参考文档 pickle模块
用这个模块 可以创建Python对象的可移植序列化表示。
Create portable serialized representations of Python objects.
There are fundamental differences between the pickle protocols and JSON (JavaScript Object Notation):
JSON is a text serialization format (it outputs unicode text, although most of the time it is then encoded to utf-8), while pickle is a binary serialization format;
JSON is human-readable, while pickle is not;
JSON is interoperable and widely used outside of the Python ecosystem, while pickle is Python-specific;
JSON, by default, can only represent a subset of the Python built-in types, and no custom classes; pickle can represent an extremely large number of Python types (many of them automatically, by clever usage of Python’s introspection facilities; complex cases can be tackled by implementing specific object APIs).
1看一个小例子
import pickle
import json
if __name__ == '__main__':
d1 = dict(zip('frank', range(5)))
print(d1)
json_str = json.dumps(d1)
pickle_str = pickle.dumps(d1)
print(f'json_str: {json_str}')
print(f'pickle_str: {pickle_str}')
结果如下:
{'f': 0, 'r': 1, 'a': 2, 'n': 3, 'k': 4}
json_str: {"f": 0, "r": 1, "a": 2, "n": 3, "k": 4}
pickle_str: b'\x80\x03}q\x00(X\x01\x00\x00\x00fq\x01K\x00X\x01\x00\x00\x00rq\x02K\x01X\x01\x00\x00\x00aq\x03K\x02X\x01\x00\x00\x00nq\x04K\x03X\x01\x00\x00\x00kq\x05K\x04u.'
Process finished with exit code 0
可以看出来,json 序列化后,是人类能够看懂的.而pickle 模块序列化后,就看不懂了,因为是二进制的.
在看一个例子
#!/usr/bin/env python3
# -*- coding: UTF-8 -*-
"""
@author: Frank
@contact: [email protected]
@file: test_pickle.py
@time: 2018/7/22 上午9:06
"""
import pickle
import json
class Person:
__tablename__ = 'person'
table_flag = 'online'
def __init__(self, name):
self.name = name
@classmethod
def pickup(cls, *args, **kwargs):
print('pickup() is running.')
kwargs.update({"name": "frank", "hobby": "swim"})
return kwargs
def test_pickle():
# 序列化类
p1 = pickle.dumps(Person)
# 反序列化
P1 = pickle.loads(p1)
# 打印Person类
print(P1)
p2 = P1('frank')
print(p2.pickup())
def test_json():
p1 = json.dumps(Person)
P1 = json.loads(p1)
print(P1)
p2 = P1('frank')
print(p2.pickup())
if __name__ == '__main__':
# test_pickle()
test_json()
报错如下:
TypeError: Object of type 'type' is not JSON serializable
这里就是 type 不可以json 序列化的.
而用 test_pickle() 是可以的.
结果如下:
<class '__main__.Person'>
pickup() is running.
{'name': 'frank', 'hobby': 'swim'}
##### 三. 常用api说明
提供了常用序列化,和反序列化的接口
dumps dump 前一个返回时一个bytes 对象 , 后一个直接序列化到文件里面
loads load 前一个 从二进制bytes对象读取对象, 后一个 从文件中读取对象
pickle.dump(obj, file, protocol=None, *, fix_imports=True)

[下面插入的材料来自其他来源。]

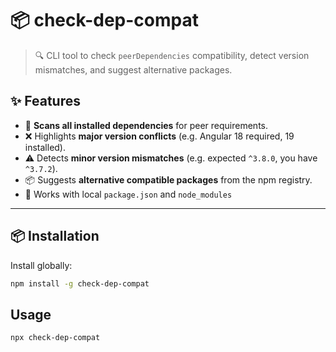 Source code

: # 📦 check-dep-compat

> 🔍 CLI tool to check `peerDependencies` compatibility, detect version mismatches, and suggest alternative packages.

## ✨ Features

- 🔎 **Scans all installed dependencies** for peer requirements.
- ❌ Highlights **major version conflicts** (e.g. Angular 18 required, 19 installed).
- ⚠️ Detects **minor version mismatches** (e.g. expected `^3.8.0`, you have `^3.7.2`).
- 📦 Suggests **alternative compatible packages** from the npm registry.
- 📁 Works with local `package.json` and `node_modules`

---

## 📦 Installation

Install globally:

```bash
npm install -g check-dep-compat
```

## Usage

```bash
npx check-dep-compat
```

pickle.dumps(obj, protocol=None, *, fix_imports=True)
pickle.load(file, *, fix_imports=True, encoding=”ASCII”, errors=”strict”)
pickle.loads(bytes_object, *, fix_imports=True, encoding=”ASCII”, errors=”strict”)
如果要有更多的空值, 可以使用下面的两个类 来定制你的 序列化对象
The pickle module exports two classes, Pickler and Unpickler:
如果要对序列化和反序列化进行更多控制,可以分别创建Pickler或Unpickler对象。
pickle 模块定义的异常
The pickle module defines three exceptions:
exception pickle.PickleError
exception pickle.PicklingError
exception pickle.UnpicklingError
来看一个例子
import pickle
class Person:
__tablename__ = 'person'
table_flag = 'online'
def __init__(self, name):
self.name = name
@classmethod
def pickup(cls, *args, **kwargs):
print('pickup() is running.')
# 所有的参数直接返回,不做任何处理.
kwargs.update({"name": "frank", "hobby": "swim"})
return kwargs
@classmethod
def extract(cls, value='frank'):
"""获取写数据库必要数据
:param value: pickup 方法的返回值
:param context: pickup 方法的入参
:return:
"""
print('extract() is running.')
return value
class Serialization:
def __init__(self, obj):
self.myclass = obj
def serialize(self):
with open('pickle.txt', 'wb+') as f:
# 写入 序列化到文件
pickle.dump(self.myclass, f)
def deserialize(self):
# 反序列化 从文件反序列化
with open('pickle.txt', 'rb') as f:
# 读取
data = pickle.load(f)
return data
if __name__ == '__main__':
ser = Serialization(Person)
ser.serialize()
person = ser.deserialize()
print(f'person.table_flag: {person.table_flag}')
print(person.pickup())
print(person.extract())
结果如下:
person.table_flag: online
pickup() is running.
{'name': 'frank', 'hobby': 'swim'}
extract() is running.
frank
这个例子就是把类序列化到文件里面, 之后再从文件中读出来.
这个模块具体有什么用呢? 比如 有一个系统需要动态加载类, (我的意思是类是通过代码生成的,然后要把这个类加载到内存里面)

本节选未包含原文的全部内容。